Yang membuat saat ini begitu luar biasa dalam sejarah perseteruan gajah-manusia adalah, kini sains bisa membuktikan anekdot tentang kecerdasan tinggi gajah yang telah lama terdengar. Penelitian menunjukkan bahwa struktur dalam otak gajah sangat mirip dengan otak manusia. Pemindaian MRI otak gajah memperlihatkan hipokampus yang besar. Hipokampus adalah komponen dalam otak mamalia yang terkait dengan memori dan bagian penting sistem limbik, yang terlibat dalam pengolahan emosi. Otak gajah juga terbukti memiliki banyak neuron khusus yang disebut sel gelendong, yang dianggap berhubungan dengan kesadaran diri, empati, dan kesadaran sosial pada manusia. Gajah bahkan lulus tes cermin pengenalan diri, sesuatu yang selama ini hanya bisa dilakukan oleh manusia, serta beberapa kera besar dan lumba-lumba.
Kesamaan neurobiologi ini mendorong beberapa ilmuwan untuk menyelidiki apakah gajah muda yang mengalami guncangan jiwa mungkin menunjukkan tanda-tanda gangguan stres pascatrauma (PTSD), seperti para yatim piatu korban perang atau genosida.

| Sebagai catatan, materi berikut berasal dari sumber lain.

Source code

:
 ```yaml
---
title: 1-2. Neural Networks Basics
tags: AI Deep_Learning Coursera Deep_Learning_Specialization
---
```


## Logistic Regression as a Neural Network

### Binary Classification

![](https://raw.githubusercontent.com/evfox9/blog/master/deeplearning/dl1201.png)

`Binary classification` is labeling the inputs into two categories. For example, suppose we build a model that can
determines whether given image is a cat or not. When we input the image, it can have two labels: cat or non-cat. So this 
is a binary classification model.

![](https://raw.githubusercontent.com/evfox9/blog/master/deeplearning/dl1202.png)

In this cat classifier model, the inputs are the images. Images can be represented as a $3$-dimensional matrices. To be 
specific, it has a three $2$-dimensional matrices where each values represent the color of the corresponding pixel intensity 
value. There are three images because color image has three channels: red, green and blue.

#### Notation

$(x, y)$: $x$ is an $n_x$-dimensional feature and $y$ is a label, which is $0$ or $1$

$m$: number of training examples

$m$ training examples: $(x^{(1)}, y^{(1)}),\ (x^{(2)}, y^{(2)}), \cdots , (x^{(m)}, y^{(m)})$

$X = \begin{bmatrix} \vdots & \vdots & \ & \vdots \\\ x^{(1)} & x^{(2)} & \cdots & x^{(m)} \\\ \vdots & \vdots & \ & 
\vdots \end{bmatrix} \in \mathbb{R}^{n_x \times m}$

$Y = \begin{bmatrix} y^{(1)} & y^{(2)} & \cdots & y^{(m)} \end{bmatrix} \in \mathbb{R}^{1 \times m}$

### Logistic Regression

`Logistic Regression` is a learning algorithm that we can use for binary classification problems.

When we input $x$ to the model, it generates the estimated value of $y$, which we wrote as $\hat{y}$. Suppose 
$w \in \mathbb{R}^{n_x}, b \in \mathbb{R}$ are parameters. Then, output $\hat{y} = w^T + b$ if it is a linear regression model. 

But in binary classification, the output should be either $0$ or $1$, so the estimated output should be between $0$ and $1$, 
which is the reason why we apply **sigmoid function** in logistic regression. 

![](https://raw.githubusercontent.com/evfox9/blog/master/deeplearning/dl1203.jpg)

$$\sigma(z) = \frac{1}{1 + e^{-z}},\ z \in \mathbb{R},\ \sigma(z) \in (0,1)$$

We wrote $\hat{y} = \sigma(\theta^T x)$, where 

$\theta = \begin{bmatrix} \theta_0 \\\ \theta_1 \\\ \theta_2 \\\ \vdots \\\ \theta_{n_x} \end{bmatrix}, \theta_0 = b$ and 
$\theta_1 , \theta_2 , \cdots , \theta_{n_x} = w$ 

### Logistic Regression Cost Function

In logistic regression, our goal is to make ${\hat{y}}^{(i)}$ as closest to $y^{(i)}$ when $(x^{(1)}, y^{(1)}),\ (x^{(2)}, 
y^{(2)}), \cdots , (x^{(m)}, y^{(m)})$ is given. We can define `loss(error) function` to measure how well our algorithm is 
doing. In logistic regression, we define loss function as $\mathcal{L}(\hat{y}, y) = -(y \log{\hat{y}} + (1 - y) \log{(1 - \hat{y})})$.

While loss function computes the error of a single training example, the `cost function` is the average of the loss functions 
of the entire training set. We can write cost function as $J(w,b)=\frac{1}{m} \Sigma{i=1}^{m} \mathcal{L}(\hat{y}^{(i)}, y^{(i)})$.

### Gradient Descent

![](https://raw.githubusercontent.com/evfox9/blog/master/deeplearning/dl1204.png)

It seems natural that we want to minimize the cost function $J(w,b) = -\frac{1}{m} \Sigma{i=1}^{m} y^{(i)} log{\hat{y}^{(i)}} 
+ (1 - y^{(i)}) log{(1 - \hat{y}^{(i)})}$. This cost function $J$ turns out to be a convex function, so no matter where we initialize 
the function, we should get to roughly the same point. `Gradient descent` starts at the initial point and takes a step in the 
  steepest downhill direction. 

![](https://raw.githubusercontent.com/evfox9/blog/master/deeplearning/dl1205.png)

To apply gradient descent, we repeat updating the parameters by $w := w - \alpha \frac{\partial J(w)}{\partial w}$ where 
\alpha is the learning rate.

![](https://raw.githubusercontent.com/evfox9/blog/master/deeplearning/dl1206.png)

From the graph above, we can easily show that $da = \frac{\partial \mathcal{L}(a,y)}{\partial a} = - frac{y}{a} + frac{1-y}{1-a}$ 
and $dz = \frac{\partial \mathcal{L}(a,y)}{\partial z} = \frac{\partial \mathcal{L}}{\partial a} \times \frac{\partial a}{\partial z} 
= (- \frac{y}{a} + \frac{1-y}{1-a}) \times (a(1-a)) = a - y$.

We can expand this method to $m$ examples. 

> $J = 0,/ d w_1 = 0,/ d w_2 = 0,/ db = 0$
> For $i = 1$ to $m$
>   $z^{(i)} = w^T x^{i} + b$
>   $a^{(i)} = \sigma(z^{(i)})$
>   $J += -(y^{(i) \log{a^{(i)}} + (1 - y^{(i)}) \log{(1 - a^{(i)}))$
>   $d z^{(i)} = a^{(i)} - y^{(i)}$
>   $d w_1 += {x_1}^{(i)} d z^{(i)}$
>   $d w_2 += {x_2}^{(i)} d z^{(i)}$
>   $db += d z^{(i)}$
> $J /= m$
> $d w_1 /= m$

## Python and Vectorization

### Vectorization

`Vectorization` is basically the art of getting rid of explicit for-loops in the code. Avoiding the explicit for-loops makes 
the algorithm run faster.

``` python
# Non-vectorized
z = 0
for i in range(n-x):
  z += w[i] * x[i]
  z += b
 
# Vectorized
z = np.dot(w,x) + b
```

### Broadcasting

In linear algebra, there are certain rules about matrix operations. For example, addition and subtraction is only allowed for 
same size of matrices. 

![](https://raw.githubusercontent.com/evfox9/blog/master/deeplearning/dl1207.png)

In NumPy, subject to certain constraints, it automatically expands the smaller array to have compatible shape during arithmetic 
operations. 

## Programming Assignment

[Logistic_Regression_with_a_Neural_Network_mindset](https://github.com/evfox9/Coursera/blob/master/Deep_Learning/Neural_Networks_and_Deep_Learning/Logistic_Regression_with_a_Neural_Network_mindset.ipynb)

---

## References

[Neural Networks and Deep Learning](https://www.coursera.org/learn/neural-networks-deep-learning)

Gay Bradshaw, psikolog dan direktur Kerulos Center di Oregon, menerapkan penemuan terbaru psikologi dan ilmu saraf manusia untuk melakukan pengamatan lapangan yang mengejutkan mengenai perilaku gajah. Dia menduga beberapa populasi gajah yang terancam mung-kin menderita trauma dan stres kronis akibat perambahan dan pembunuhan oleh manusia.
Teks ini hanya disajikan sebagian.